В ошту­ка­ту­ренной, как и коридор, грязно-белой, похожей на склеп камере нас семь женщин. Восьмой топчан — здесь не нары, а дере­вянные топчаны — пустует. Ссыльные здесь только мы и Тамара.
Одна из заклю­чённых, неопрятная немо­лодая женщина с бега­ю­щими злыми глазами, почти не разго­ва­ри­вает, только слушает. По ночам ее часто куда-то вызы­вают, и она приходит под утро. Ее не угне­тают ни замки, ни духота, ни безделье. Когда на нас не смотрят в глазок, она выни­мает осколок зеркала и красит губы и щеки в яркий лилово-красный цвет. И зеркало и краска появ­ля­ются неиз­вестно откуда и исче­зают мгно­венно неиз­вестно куда. Когда у Алёнушки в первый же день пропа­дает тёплый шерстяной платок, мы все знаем, кто его взял, но молчим — дока­за­тельств у нас нет.
Вторая женщина тоже нераз­го­вор­чива. Она молода и на вид скромна. Часто она усажи­ва­ется за свой топчан на пол, чтобы там, будучи не видимой охран­ником, выши­вать какую-то нескон­ча­емую салфе­точку. Но от бдитель­ного ока никуда не скрыться. Не успе­вает она сделать несколько стежков, как с шумом распа­хи­ва­ется дверь и нас всех выводят в другое поме­щение. Там мы долго мёрзнем раздетые, пока не осмотрят все вещи в камере.
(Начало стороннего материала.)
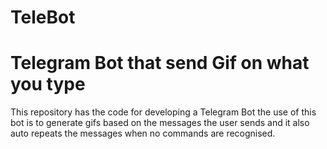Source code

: # TeleBot

<h1>Telegram Bot that send Gif on what you type</h1>
This repository has the code for developing a Telegram Bot the use of this bot is to generate gifs based on the messages the user sends and it also auto repeats the messages when no commands are recognised.
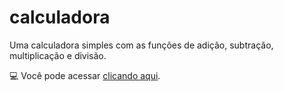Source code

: # calculadora
 Uma calculadora simples com as funções de adição, subtração, multiplicação e divisão.
 
 💻 Você pode acessar <a href="https://tpessoaaraujo.github.io/calculadora">clicando aqui</a>.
И хотя в камере все пере­вернут, преступная иголка не будет найдена.
Третья женщина с красивым темным визан­тий­ским лицом, вся в черном, с черным повя­занным по-крестьянски платком, — молдаванка.
— Красота у меня на родине какая! Все сады да сады, яблок, груш сколько душе угодно, — довер­чиво расска­зы­вает она тихим своим голосом. — Жили хорошо, муж у меня был рабо­тящий, лучший шорник на селе, а перед самой войной его забрали, увезли куда-то. Кому он не угодил — не пойму. Может, на наше добро злые люди поза­ри­лись. А потом и меня с сыночком повезли. В Сибирь. А что за Сибирь — я и не знала, не очень я грамотна. Ох, как трудно сперва было, все чужое. Я и по-русски не пони­мала. И холодно было с непри­вычки. Потом пооб­выкла. Только все у меня одно на душе — домой, домой. Муж-то, думаю, уж, наверно, вернулся. Он упрямый, все по-своему делал. Ждёт он, думаю, меня и сыночка. И так потя­нуло меня, сил нет. Соби­райся, говорю, сынок, домой. Хоть и далеко, свет не без добрых людей, дойдём.
Поймали их только в Киров­ской области. Судили за побег. И дали срок — двадцать лет лагерей. Сейчас ее сын тоже здесь, в тюрьме, но видеться им нельзя.
— Как он плакал, как цеплялся за меня, когда разлу­чали нас, еле от меня оторвали. Боюсь я за него, мал ведь еще — двена­дцать годков. Каждый его обидеть может. С ним одни голо­во­резы сидят. Им все нипочём. Плохому станут учить. А не послу­ша­ется — убить могут, так мне люди сказы­вали. Господи, да я любую муку готова принять, лишь бы сыночка отпу­стили. Ему-то это стра­дание за что?
В скорби не находит она себе места. Все винит и винит себя, что сгубила сына. По ночам неслышно опус­ка­ется на колени и молится, скло­нённая долу: «Боже мило­стивый, спаси и помилуй». А на прогулке смотрит, не отры­ваясь, темными сухими глазами всегда на одно и то же прикрытое наморд­ником окно. Оттуда сверху на весь тюремный двор несутся вопли и отборный мат. Кричат — нет, мы не ошиб­лись — кричат «Долой Сталина!» и почему-то — «Да здрав­ствует Трумэн!». В той камере подростки — отпетые, их ничем не запу­гать, и конвойные делают вид, что ничего не слышат.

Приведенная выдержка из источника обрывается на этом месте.